Chapter 1: That Thieving Scoundrel

Deep down, Joanna always knew Matthew Wortham was a scoundrel. He smiled too quickly, spoke too gently, helped too readily. To an ordinary person, these might have been positive traits, but no one showed kindness to her without an underlying motive. She should have sent him packing at the first sign of flirtation. Alas, she was lonely and morbidly curious, and he had a nice face.

And now, months later, the benevolent Mr. Wortham was skulking down a back alley while she flitted from shadow to shadow on his trail.
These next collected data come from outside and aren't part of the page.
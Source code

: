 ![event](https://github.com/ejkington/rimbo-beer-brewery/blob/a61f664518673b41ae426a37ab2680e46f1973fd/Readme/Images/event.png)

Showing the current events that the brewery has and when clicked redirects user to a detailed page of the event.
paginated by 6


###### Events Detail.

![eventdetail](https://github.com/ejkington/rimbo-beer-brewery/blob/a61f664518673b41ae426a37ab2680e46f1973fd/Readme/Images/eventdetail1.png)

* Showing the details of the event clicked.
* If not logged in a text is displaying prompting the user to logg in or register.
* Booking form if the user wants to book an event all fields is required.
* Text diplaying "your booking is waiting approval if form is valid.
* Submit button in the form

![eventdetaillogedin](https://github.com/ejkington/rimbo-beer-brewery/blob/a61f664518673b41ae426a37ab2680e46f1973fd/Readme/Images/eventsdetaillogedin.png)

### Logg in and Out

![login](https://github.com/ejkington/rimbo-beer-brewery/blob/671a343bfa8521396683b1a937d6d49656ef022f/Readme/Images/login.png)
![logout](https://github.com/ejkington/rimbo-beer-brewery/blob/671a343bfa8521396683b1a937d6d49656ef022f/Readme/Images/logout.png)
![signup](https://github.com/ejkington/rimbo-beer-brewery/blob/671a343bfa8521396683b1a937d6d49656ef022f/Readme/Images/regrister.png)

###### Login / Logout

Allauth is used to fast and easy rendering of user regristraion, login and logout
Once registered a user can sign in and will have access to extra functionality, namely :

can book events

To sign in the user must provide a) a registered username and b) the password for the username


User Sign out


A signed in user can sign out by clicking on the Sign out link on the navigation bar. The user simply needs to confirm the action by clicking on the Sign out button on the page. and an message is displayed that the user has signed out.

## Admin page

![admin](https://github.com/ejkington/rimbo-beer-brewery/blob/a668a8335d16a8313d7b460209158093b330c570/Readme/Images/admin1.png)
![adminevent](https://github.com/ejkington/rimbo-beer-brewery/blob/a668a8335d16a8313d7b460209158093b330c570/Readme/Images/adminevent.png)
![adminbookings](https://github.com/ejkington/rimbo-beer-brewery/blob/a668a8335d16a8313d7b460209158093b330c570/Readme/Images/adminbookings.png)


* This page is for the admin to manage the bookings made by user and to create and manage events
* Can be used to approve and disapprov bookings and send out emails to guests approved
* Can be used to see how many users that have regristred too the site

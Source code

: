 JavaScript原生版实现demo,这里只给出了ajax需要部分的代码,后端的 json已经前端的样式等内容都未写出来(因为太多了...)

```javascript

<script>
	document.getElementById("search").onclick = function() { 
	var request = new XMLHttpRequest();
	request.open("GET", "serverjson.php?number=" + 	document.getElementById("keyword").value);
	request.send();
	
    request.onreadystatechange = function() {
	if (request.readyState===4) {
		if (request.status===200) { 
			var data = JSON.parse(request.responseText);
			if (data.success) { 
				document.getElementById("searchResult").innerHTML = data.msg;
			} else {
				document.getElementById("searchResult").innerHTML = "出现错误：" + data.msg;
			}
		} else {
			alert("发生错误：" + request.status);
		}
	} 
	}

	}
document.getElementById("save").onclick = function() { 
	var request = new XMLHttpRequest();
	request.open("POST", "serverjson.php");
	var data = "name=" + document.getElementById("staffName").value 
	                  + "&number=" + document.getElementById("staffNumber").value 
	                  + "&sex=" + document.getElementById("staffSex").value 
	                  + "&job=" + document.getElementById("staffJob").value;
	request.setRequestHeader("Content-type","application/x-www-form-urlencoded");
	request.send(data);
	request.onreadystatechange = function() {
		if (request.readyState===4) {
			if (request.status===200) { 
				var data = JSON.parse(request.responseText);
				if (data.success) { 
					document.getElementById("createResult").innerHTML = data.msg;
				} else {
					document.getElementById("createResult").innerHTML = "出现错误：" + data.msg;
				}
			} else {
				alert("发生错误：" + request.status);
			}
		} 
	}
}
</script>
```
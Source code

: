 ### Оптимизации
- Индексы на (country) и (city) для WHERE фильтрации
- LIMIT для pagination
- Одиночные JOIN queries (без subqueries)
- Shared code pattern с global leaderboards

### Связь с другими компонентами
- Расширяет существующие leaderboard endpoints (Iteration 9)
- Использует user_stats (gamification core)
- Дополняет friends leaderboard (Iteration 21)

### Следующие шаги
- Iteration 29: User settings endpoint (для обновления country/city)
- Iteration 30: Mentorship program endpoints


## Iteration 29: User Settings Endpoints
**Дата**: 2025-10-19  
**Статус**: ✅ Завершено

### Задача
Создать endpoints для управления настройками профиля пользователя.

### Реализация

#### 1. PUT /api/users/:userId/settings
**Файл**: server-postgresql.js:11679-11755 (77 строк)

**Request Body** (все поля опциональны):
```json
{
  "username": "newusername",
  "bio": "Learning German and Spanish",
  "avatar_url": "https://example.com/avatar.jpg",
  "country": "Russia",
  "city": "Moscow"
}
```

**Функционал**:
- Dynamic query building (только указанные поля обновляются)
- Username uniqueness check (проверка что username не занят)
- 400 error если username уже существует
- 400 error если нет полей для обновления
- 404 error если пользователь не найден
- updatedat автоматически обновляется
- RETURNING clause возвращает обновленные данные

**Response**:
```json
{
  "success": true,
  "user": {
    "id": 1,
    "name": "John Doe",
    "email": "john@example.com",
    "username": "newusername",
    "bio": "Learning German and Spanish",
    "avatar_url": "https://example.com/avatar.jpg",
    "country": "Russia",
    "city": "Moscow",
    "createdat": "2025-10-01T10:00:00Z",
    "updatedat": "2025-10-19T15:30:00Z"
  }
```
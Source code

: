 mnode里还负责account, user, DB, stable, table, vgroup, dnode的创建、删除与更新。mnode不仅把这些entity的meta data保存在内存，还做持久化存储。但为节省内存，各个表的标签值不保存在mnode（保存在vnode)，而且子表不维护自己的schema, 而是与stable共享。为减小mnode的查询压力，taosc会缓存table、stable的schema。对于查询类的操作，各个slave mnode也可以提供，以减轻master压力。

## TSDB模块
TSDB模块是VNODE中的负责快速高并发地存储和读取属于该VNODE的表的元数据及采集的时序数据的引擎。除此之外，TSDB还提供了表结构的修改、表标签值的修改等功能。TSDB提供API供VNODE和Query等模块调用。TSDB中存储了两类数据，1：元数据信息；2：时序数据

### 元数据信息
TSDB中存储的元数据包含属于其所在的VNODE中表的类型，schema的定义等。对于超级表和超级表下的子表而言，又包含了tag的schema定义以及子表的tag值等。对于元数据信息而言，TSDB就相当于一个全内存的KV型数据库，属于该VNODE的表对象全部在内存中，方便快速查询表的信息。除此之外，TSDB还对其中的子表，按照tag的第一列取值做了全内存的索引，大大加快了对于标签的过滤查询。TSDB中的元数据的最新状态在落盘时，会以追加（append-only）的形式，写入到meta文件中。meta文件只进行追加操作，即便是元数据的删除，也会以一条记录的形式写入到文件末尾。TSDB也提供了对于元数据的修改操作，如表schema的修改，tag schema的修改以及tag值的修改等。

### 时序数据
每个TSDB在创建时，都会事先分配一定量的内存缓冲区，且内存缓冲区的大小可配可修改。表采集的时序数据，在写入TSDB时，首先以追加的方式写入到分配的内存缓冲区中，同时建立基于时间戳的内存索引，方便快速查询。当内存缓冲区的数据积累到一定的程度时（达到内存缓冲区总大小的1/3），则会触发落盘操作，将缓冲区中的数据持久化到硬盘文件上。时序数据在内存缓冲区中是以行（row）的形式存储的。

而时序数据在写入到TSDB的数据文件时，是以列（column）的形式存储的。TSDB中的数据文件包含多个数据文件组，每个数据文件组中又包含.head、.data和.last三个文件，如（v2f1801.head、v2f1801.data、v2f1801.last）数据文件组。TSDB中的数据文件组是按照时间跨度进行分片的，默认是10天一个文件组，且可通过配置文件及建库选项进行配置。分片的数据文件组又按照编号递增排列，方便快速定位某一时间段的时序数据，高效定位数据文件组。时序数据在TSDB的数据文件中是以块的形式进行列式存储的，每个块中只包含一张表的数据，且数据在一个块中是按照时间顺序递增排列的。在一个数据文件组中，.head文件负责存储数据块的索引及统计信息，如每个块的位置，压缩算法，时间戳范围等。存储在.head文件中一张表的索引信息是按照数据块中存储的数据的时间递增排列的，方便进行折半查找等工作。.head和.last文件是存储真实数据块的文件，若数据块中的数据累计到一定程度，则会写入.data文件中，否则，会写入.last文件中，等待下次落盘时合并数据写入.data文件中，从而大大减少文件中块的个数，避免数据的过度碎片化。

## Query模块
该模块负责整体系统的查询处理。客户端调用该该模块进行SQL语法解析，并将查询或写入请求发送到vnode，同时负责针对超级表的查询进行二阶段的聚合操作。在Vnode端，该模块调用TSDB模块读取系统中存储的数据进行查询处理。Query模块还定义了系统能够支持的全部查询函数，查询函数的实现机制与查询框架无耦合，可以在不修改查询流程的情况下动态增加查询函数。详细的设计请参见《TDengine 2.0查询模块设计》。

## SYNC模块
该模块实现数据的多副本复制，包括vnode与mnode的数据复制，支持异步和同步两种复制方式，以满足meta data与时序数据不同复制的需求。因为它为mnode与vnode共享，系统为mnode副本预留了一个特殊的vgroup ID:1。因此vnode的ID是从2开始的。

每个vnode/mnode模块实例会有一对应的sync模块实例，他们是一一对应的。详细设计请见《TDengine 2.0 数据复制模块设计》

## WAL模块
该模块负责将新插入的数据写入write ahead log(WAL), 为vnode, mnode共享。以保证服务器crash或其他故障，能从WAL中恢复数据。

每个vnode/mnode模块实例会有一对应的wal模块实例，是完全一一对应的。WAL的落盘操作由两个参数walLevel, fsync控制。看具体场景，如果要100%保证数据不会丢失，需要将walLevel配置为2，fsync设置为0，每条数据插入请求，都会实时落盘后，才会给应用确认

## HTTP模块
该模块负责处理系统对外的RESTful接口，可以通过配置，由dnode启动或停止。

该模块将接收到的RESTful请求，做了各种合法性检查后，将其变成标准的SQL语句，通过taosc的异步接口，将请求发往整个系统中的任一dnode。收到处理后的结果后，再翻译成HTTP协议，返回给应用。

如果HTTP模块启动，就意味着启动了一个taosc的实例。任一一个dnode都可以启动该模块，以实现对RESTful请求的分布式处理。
He paused where the alley met the adjoining street, his figure an inky silhouette against the lantern light beyond. Joanna held very still as he checked over his shoulder. His handsome profile reminded her of a wall hanging in her Aunt Augusta’s antiquated parlor. He had no exceptional night vision and was too skittish to use the glow-stone he’d stolen. He wouldn’t see her in the puddling gloom, not with how well she blended in.

Sure enough, he resumed his path. Lantern light illuminated his golden hair and the attractive scruff along his jawline. Inwardly Joanna mourned her own cynicism: not its existence but its accuracy. On an intake of breath, she flicked from her shadowed nook to the building’s end, a mere yard away from where he had been standing.

A glimpse around the corner showed him striding across the street, long coat billowing behind him in the faint evening haze.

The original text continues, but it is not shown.